Cockburn on slavery

James Baird jlbaird3 at hotmail.com
Tue Nov 10 11:26:52 PST 1998



>The problem with letting the South go from
>the standpoint of abolitionists (John Brown
>et al.) would be that it would have been
>an imperial power all over the Western
>Hemisphere expanding like a land
>vampire into Mexico, Meso-America
>even South America. The economic
>nature of slavery made it rapacious
>in its need for land ( see my other
>post under this thread for Marx's
>analysis of this dynamic).
>

But some radical abolitionists (including Garrison) argued in the years leading up to the war that the North should secede from the south. This was more than just a moral fastidiousness, a concern that we not sully ourselves by association with slaveowners: if slaves could simply cross a border and be free, with no concern that a federal govenment was going to send them back, slavery in the border states would quickly become untenable. It would force the plantation owners to essentially turn their operations into concentration camps, with expensive guards watching the slave's every move. (and this was before electrified fences or even barbed wire, for that matter) Profits would go out the window.
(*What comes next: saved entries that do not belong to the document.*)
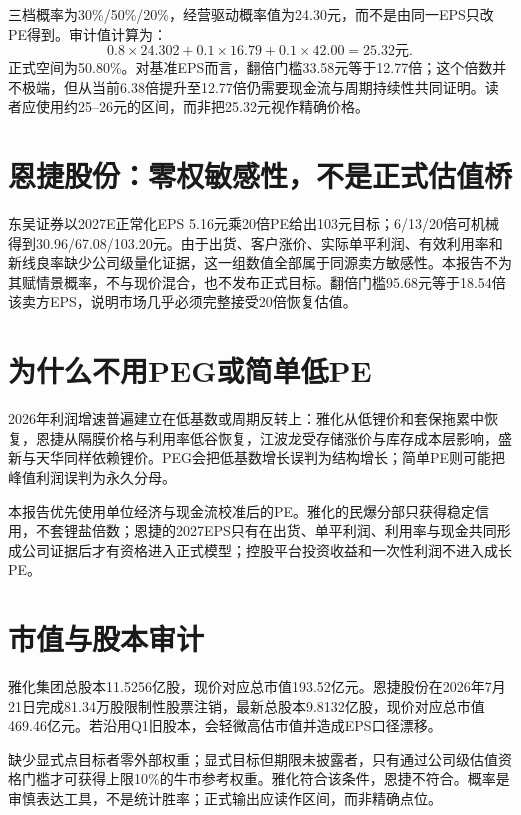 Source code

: 三档概率为30\%/50\%/20\%，经营驱动概率值为24.30元，而不是由同一EPS只改PE得到。审计值计算为：
\[
0.8\times24.302+0.1\times16.79+0.1\times42.00=25.32\text{元}.
\]
正式空间为50.80\%。对基准EPS而言，翻倍门槛33.58元等于12.77倍；这个倍数并不极端，但从当前6.38倍提升至12.77倍仍需要现金流与周期持续性共同证明。读者应使用约25--26元的区间，而非把25.32元视作精确价格。

\section{恩捷股份：零权敏感性，不是正式估值桥}

东吴证券以2027E正常化EPS 5.16元乘20倍PE给出103元目标；6/13/20倍可机械得到30.96/67.08/103.20元。由于出货、客户涨价、实际单平利润、有效利用率和新线良率缺少公司级量化证据，这一组数值全部属于同源卖方敏感性。本报告不为其赋情景概率，不与现价混合，也不发布正式目标。翻倍门槛95.68元等于18.54倍该卖方EPS，说明市场几乎必须完整接受20倍恢复估值。

\section{为什么不用PEG或简单低PE}

2026年利润增速普遍建立在低基数或周期反转上：雅化从低锂价和套保拖累中恢复，恩捷从隔膜价格与利用率低谷恢复，江波龙受存储涨价与库存成本层影响，盛新与天华同样依赖锂价。PEG会把低基数增长误判为结构增长；简单PE则可能把峰值利润误判为永久分母。

本报告优先使用单位经济与现金流校准后的PE。雅化的民爆分部只获得稳定信用，不套锂盐倍数；恩捷的2027EPS只有在出货、单平利润、利用率与现金共同形成公司证据后才有资格进入正式模型；控股平台投资收益和一次性利润不进入成长PE。

\section{市值与股本审计}

雅化集团总股本11.5256亿股，现价对应总市值193.52亿元。恩捷股份在2026年7月21日完成81.34万股限制性股票注销，最新总股本9.8132亿股，现价对应总市值469.46亿元。若沿用Q1旧股本，会轻微高估市值并造成EPS口径漂移。

\begin{sourcequalitybox}[估值治理]
缺少显式点目标者零外部权重；显式目标但期限未披露者，只有通过公司级估值资格门槛才可获得上限10\%的牛市参考权重。雅化符合该条件，恩捷不符合。概率是审慎表达工具，不是统计胜率；正式输出应读作区间，而非精确点位。
\end{sourcequalitybox}

\clearpage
Add to that what we now know - that large scale plantation agriculture could never expand past the 100th meridian (the water just isn't there) and slavery would have faced erosion both from without and within. Rebellions would have gotten larger and harder to control (with northern blacks and abolitionists free to support them). Eventually, slaves would have won their freedom - but on their own, without it being imposed by a forign power, which allowed the southern aristocracy to reimpose it in all but name a few years later.